S102: and respectively storing the video stream data and the audio stream data in a first safety queue and a second safety queue.

After video stream data and audio stream data are acquired, the video stream data and the audio stream data are respectively stored in a first safety queue and a second safety queue, the safety queues aim to have a consumer producer mode in multithreading, namely, a plurality of producers (producer threads) produce things, a plurality of consumers (consumer threads) consume, an intermediate space is needed for temporary storage, and the safety queues need to be considered for use, so that the safety of the process is ensured.
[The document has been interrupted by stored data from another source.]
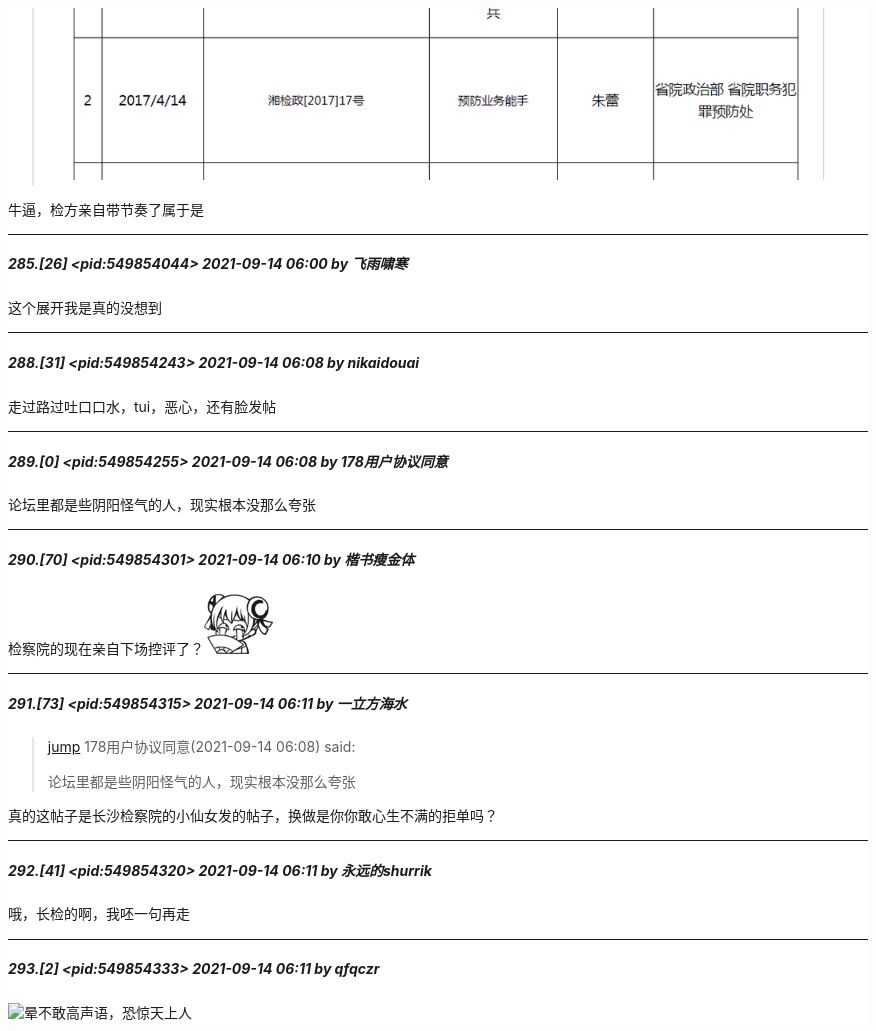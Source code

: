 >![img](./12d8656j.png)

牛逼，检方亲自带节奏了属于是

----
##### <span id="pid549854044">285.[26] \<pid:549854044\> 2021-09-14 06:00 by 飞雨啸寒</span>
这个展开我是真的没想到

----
##### <span id="pid549854243">288.[31] \<pid:549854243\> 2021-09-14 06:08 by nikaidouai</span>
走过路过吐口口水，tui，恶心，还有脸发帖

----
##### <span id="pid549854255">289.[0] \<pid:549854255\> 2021-09-14 06:08 by 178用户协议同意</span>
论坛里都是些阴阳怪气的人，现实根本没那么夸张

----
##### <span id="pid549854301">290.[70] \<pid:549854301\> 2021-09-14 06:10 by 楷书瘦金体</span>
检察院的现在亲自下场控评了？![img](./44594231.png)

----
##### <span id="pid549854315">291.[73] \<pid:549854315\> 2021-09-14 06:11 by 一立方海水</span>
>[jump](#pid549854255) 178用户协议同意(2021-09-14 06:08) said:
>
>论坛里都是些阴阳怪气的人，现实根本没那么夸张

真的这帖子是长沙检察院的小仙女发的帖子，换做是你你敢心生不满的拒单吗？

----
##### <span id="pid549854320">292.[41] \<pid:549854320\> 2021-09-14 06:11 by 永远的shurrik</span>
哦，长检的啊，我呸一句再走

----
##### <span id="pid549854333">293.[2] \<pid:549854333\> 2021-09-14 06:11 by qfqczr</span>
![晕](https://img4.nga.178.com/ngabbs/post/smile/ac33.png)不敢高声语，恐惊天上人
In one embodiment, when video stream data and audio stream data are respectively stored in a first secure queue and a second secure queue, first, according to decoding time corresponding to the video stream data and the audio stream data, enqueuing time corresponding to the video stream data and the audio stream data respectively is determined, then, current storage states of the first secure queue and the second secure queue are obtained, tail storage positions corresponding to the first secure queue and the second secure queue respectively are determined, and then, according to the enqueuing time, the video stream data are stored in the tail storage position of the first secure queue and the audio stream data are stored in the tail storage position of the second secure queue. And according to the first-in first-out rule of the queue, the output sequence of the data is ensured according to the time of the data entering the queue.

S103: and respectively taking out the video stream data and the audio stream data from the first safety queue and the second safety queue through a pre-stored first thread and a pre-stored second thread.

When playing video, it is necessary to play audio stream data and video stream data through two threads. In this case, a first thread and a second thread are required to take out video stream data and audio stream data from the first secure queue and the second secure queue, respectively. It should be noted that the first thread and the second thread are both in an idle state and can be invoked at any time, and the target video is played by taking out data from the secure queue.

S104: and acquiring first playing time and second playing time corresponding to the current video stream data and the current audio stream data respectively.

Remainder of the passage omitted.